# What is being asked
Leave the images aside and output every entry exactly.

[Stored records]
--*--

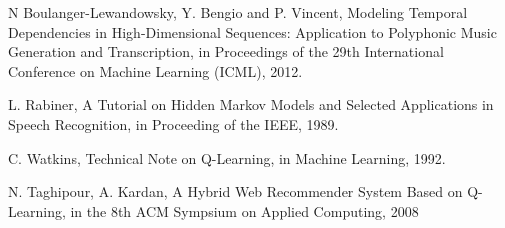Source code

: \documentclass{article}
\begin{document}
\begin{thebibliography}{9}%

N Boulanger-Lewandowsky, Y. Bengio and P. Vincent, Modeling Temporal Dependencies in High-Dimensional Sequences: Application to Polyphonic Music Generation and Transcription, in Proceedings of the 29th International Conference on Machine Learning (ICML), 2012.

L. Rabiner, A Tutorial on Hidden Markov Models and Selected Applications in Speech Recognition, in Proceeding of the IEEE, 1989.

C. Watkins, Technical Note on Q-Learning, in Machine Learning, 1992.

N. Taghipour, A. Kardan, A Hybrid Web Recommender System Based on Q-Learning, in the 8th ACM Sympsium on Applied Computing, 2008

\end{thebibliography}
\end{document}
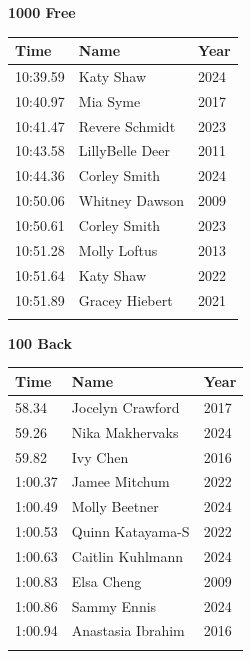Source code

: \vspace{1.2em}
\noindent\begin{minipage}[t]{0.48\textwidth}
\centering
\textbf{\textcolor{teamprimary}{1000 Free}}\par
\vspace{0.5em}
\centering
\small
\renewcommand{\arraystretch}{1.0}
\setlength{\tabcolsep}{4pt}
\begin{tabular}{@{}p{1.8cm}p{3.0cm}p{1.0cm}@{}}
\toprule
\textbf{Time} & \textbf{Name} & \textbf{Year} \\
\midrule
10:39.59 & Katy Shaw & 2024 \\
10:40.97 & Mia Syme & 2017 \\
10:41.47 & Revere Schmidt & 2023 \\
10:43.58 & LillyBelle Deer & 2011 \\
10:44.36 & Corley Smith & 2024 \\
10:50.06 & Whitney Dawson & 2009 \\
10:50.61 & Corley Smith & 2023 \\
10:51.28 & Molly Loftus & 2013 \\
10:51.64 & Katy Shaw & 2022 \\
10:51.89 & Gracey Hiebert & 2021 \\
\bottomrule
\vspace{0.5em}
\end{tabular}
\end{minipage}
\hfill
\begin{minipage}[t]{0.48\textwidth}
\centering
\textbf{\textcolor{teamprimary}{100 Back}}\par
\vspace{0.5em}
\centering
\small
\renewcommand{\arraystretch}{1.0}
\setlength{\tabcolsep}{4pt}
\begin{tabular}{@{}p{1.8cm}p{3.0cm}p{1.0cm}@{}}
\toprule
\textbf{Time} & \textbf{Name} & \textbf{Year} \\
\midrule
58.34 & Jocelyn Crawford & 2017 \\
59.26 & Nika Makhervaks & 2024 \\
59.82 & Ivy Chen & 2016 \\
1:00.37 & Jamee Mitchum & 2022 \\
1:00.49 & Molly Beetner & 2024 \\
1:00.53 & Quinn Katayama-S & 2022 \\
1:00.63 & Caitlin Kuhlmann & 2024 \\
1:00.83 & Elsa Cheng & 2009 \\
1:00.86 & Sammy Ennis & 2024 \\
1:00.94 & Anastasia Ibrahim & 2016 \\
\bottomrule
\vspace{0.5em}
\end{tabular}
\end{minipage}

--*--

# Solution below
Source code

: \documentclass{article}
\begin{document}
\begin{thebibliography}{9}%

N Boulanger-Lewandowsky, Y. Bengio and P. Vincent, Modeling Temporal Dependencies in High-Dimensional Sequences: Application to Polyphonic Music Generation and Transcription, in Proceedings of the 29th International Conference on Machine Learning (ICML), 2012.

L. Rabiner, A Tutorial on Hidden Markov Models and Selected Applications in Speech Recognition, in Proceeding of the IEEE, 1989.

C. Watkins, Technical Note on Q-Learning, in Machine Learning, 1992.

N. Taghipour, A. Kardan, A Hybrid Web Recommender System Based on Q-Learning, in the 8th ACM Sympsium on Applied Computing, 2008

\end{thebibliography}
\end{document}
Source code

: \vspace{1.2em}
\noindent\begin{minipage}[t]{0.48\textwidth}
\centering
\textbf{\textcolor{teamprimary}{1000 Free}}\par
\vspace{0.5em}
\centering
\small
\renewcommand{\arraystretch}{1.0}
\setlength{\tabcolsep}{4pt}
\begin{tabular}{@{}p{1.8cm}p{3.0cm}p{1.0cm}@{}}
\toprule
\textbf{Time} & \textbf{Name} & \textbf{Year} \\
\midrule
10:39.59 & Katy Shaw & 2024 \\
10:40.97 & Mia Syme & 2017 \\
10:41.47 & Revere Schmidt & 2023 \\
10:43.58 & LillyBelle Deer & 2011 \\
10:44.36 & Corley Smith & 2024 \\
10:50.06 & Whitney Dawson & 2009 \\
10:50.61 & Corley Smith & 2023 \\
10:51.28 & Molly Loftus & 2013 \\
10:51.64 & Katy Shaw & 2022 \\
10:51.89 & Gracey Hiebert & 2021 \\
\bottomrule
\vspace{0.5em}
\end{tabular}
\end{minipage}
\hfill
\begin{minipage}[t]{0.48\textwidth}
\centering
\textbf{\textcolor{teamprimary}{100 Back}}\par
\vspace{0.5em}
\centering
\small
\renewcommand{\arraystretch}{1.0}
\setlength{\tabcolsep}{4pt}
\begin{tabular}{@{}p{1.8cm}p{3.0cm}p{1.0cm}@{}}
\toprule
\textbf{Time} & \textbf{Name} & \textbf{Year} \\
\midrule
58.34 & Jocelyn Crawford & 2017 \\
59.26 & Nika Makhervaks & 2024 \\
59.82 & Ivy Chen & 2016 \\
1:00.37 & Jamee Mitchum & 2022 \\
1:00.49 & Molly Beetner & 2024 \\
1:00.53 & Quinn Katayama-S & 2022 \\
1:00.63 & Caitlin Kuhlmann & 2024 \\
1:00.83 & Elsa Cheng & 2009 \\
1:00.86 & Sammy Ennis & 2024 \\
1:00.94 & Anastasia Ibrahim & 2016 \\
\bottomrule
\vspace{0.5em}
\end{tabular}
\end{minipage}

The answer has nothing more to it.